1-800-You’re Busted: Mountie and fleet rewarded for highway vigilance

NIAGARA FALLS, Ont. — A Manitoba Mountie who frequently gets his man has been recognized by the RCMP and the Canadian Trucking Alliance (CTA) for helping make our highway network a safer place to truck.

Constable Ken Walkden has played a key role in finding drug transporters, illegal alien carriers and other criminals, so he was presented with the very first Canadian Trucking Alliance Police Highway Interdiction Award at the Third Annual National Pipeline/Convoy Workshop/Conference here in the Honeymoon Capital of the world.

Says CTA CEO David Bradley: “Being able to work in conjunction with law enforcement in fighting crime on and around our highways is a privilege for CTA and the trucking industry.

“We appreciate the opportunity to recognize the people whose job it is to perform this vital role.”

The CTA-sponsored award will be presented annually to a front-line individual or individuals who have made the most significant contributions toward the furtherance of Canada’s National “Pipeline/Convoy/Jetway” program through the Commercial Motor Vehicle Interdiction Process in Canada for the year. (Actually, the award will be announced every year but presented every two years, at the bi-annual conference.)
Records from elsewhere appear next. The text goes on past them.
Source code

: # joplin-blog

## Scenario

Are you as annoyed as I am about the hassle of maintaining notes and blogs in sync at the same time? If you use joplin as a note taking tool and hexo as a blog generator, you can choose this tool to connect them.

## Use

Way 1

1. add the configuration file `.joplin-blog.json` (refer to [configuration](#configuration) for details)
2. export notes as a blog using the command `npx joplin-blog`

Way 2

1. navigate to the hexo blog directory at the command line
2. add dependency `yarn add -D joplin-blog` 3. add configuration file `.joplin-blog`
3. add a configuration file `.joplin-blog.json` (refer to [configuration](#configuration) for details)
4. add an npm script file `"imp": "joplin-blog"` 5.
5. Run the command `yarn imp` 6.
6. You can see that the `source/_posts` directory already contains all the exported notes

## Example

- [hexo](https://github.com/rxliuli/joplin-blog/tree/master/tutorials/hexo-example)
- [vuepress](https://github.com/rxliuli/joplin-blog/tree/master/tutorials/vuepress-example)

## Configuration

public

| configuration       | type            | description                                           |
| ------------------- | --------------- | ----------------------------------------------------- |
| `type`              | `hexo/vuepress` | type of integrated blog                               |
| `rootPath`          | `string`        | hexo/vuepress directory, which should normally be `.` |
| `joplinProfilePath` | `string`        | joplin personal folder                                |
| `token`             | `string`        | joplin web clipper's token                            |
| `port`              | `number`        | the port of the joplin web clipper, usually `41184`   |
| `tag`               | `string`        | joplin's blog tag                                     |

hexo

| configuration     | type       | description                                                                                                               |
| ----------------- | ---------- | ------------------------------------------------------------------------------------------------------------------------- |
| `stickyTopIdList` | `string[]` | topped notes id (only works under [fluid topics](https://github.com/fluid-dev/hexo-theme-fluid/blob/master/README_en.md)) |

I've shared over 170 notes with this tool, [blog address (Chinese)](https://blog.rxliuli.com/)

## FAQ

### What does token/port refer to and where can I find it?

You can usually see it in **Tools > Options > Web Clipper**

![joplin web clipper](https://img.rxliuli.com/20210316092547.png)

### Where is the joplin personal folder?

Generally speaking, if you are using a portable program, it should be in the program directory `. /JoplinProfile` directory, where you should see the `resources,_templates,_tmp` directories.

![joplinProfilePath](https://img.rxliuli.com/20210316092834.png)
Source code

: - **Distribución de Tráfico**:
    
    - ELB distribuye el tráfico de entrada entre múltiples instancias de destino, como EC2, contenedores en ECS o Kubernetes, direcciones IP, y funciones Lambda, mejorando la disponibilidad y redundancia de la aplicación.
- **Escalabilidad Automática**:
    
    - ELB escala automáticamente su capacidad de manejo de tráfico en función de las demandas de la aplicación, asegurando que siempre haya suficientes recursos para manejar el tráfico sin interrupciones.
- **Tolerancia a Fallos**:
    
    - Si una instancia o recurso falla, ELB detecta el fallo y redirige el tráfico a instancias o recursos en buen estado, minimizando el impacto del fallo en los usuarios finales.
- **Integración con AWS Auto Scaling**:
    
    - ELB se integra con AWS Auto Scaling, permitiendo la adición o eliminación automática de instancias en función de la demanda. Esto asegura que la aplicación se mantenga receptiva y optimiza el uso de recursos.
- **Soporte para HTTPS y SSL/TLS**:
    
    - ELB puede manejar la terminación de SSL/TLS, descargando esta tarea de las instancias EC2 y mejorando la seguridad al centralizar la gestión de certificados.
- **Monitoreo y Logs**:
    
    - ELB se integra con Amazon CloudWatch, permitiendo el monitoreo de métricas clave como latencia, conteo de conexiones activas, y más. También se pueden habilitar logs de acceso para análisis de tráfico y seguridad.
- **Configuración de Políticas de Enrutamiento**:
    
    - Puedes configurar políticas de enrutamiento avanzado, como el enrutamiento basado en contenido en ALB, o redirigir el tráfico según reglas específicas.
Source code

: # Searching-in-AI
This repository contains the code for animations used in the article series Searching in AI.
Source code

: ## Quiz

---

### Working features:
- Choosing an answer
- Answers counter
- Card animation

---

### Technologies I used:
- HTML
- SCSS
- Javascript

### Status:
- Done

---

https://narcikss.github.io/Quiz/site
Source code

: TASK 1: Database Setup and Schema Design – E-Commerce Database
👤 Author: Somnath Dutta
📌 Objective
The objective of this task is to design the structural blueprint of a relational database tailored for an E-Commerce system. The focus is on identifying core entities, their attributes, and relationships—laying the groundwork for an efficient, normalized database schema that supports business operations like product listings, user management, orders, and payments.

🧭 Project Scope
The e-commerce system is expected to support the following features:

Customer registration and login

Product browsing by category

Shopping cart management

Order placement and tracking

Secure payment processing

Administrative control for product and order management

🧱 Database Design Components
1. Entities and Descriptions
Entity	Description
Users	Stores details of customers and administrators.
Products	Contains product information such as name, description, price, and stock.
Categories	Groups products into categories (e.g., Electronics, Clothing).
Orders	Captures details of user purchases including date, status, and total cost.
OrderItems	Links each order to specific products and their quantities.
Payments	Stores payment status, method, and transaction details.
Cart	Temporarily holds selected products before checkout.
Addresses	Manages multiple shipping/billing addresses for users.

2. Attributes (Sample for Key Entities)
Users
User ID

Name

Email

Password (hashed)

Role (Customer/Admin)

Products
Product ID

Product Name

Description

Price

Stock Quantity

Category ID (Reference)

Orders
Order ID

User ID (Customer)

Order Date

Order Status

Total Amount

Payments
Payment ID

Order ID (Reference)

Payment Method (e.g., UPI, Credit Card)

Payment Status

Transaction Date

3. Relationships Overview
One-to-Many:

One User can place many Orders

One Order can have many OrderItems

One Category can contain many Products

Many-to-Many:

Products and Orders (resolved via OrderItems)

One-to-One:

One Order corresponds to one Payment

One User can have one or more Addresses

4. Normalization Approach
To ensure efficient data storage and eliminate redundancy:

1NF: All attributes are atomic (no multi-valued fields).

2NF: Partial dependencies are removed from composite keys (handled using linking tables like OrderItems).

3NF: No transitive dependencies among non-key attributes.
The “Pipeline/Convoy/Jetway” program, which has been in operation for nine years, aims to detect criminality on the highways. According to RCMP Seargent Bob Ruiters, the National Program Coordinator for the pipeline project, the aim is to bring together the vigilance of the trucking community with the goals of the police to eventually drive illegal activities off the highways.

Essentially, Sgt Ruiters told TodaysTrucking.com the award recognizes the officer’s ability to spot unusual behavior and act on it, whether that means a driver acting strangely or a commercial vehicle appearing off a commercial route. It’s a skill he’d like to impart to members of the trucking industry, he said, because fighting crime is something the industry and the police can do together.

To that end, Sgt Ruiters makes extensive presentations to carriers on what sorts of tricks they can teach their drivers so they remain vigilant as well as the kinds of technologies that are available to bolster fleet safety.

At the same awards ceremony in Niagara Falls, The Yanke Group of Companies received the Partnership in Highway Interdiction Award on behalf of the Canada Pipeline/Convoy/Jetway program for the company’s unstinting assistance.

Scott Johnston, Yanke’s President and chief operating officer, who attended the conference as a guest speaker used to be a member of the RCMP and his company was one of the earliest to embrace Sgt. Ruiter’s program.

“Since 1994, we’ve been reaching out to industry and saying ‘listen, we’re willing to help create the awareness within the industry as well as solve the problem,'” Sgt. Ruiters said.